13. The Appeal before the Court raises a question of construction of the Cenvat Credit Rules, 2004. Under Rule 3(1), a manufacturer or producer of final products or a provider of taxable service is allowed to take Cenvat credit inter alia of the duty of excise specified in the First and Second Schedules to the Central Excise Tariff Act, paid on the following:-

“(i) any input or capital goods received in the factory of manufacture of final product or premises of the provider of output service on or after the 10th day of September, 2004; and

(ii) any input service received by the manufacturer of final product or by the provider of output services on or after the 10th day of September, 2004.

(emphasis supplied)

In the present case, it is clause (ii) which is of relevance. Hence, in order to enable a manufacturer to avail of Cenvat credit, the requirement is that the duty of excise ought to have been paid on any input service received by the manufacturer of a final product.
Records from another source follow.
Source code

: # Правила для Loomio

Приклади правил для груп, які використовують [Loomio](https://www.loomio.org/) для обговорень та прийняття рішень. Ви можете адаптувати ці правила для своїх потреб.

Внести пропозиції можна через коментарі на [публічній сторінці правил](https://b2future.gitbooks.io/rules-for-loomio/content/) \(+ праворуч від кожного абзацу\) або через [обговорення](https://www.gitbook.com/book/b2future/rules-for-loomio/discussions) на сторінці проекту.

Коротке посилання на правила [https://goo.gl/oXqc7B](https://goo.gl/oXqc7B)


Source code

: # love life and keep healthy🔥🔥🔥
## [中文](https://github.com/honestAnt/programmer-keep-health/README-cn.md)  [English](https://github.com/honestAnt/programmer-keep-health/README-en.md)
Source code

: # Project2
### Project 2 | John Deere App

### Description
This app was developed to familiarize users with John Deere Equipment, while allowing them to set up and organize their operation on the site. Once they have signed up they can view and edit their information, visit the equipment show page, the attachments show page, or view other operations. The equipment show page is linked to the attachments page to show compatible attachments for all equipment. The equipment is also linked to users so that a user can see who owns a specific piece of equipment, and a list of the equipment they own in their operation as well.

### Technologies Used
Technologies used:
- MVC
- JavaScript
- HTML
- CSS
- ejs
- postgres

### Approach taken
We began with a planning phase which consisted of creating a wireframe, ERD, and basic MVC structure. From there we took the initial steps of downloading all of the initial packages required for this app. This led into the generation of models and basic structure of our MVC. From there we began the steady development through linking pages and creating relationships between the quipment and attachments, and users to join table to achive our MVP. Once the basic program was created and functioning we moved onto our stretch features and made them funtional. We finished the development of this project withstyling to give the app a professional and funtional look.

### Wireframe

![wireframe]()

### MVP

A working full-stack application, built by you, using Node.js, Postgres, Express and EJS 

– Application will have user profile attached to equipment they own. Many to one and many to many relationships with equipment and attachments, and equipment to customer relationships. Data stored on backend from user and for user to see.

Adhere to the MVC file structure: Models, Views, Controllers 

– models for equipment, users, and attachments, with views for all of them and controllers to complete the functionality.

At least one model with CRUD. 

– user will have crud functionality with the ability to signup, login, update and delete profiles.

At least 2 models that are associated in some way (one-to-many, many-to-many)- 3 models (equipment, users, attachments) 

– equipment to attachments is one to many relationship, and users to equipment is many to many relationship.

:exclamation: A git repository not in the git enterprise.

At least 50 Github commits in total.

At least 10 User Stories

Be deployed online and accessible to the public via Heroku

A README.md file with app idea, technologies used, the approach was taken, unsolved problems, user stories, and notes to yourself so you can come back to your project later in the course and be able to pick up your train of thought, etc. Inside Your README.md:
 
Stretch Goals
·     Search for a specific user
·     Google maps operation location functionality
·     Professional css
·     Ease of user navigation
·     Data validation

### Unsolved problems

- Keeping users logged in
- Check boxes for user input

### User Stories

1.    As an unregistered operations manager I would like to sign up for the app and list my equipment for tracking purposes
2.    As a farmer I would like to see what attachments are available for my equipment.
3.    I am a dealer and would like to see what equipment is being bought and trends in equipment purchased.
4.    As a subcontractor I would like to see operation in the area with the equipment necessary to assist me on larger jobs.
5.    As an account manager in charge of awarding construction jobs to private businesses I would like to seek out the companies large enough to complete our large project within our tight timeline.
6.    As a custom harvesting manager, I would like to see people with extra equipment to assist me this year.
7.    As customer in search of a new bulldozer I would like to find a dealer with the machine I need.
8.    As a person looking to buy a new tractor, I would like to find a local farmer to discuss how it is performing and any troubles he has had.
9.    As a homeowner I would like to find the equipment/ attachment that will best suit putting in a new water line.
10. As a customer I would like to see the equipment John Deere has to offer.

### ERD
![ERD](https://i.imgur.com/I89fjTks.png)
The expression “input service” is defined in rule 2(l) as follows:-

“(l) “input service” means any service, –

(i) used by a provider of taxable service for providing an output service, or

(ii) used by the manufacturer, whether directly or indirectly, in or in relation to the manufacture of final products and clearance of final products up to the place of removal,

and includes services used in relation to setting up, modernization, renovation or repairsof a factory, premises of provider of output service or an office relating to such factory or premises, advertisement or sales promotion, market research, storage up to the place of removal, procurement of inputs, activities relating to business, such as accounting, auditing, financing, recruitment and quality control, coaching and training, computer networking, credit rating, share registry, and security, inward transportation of inputs or capital goods and outward transportation up to the place or removal.”

(emphasis supplied)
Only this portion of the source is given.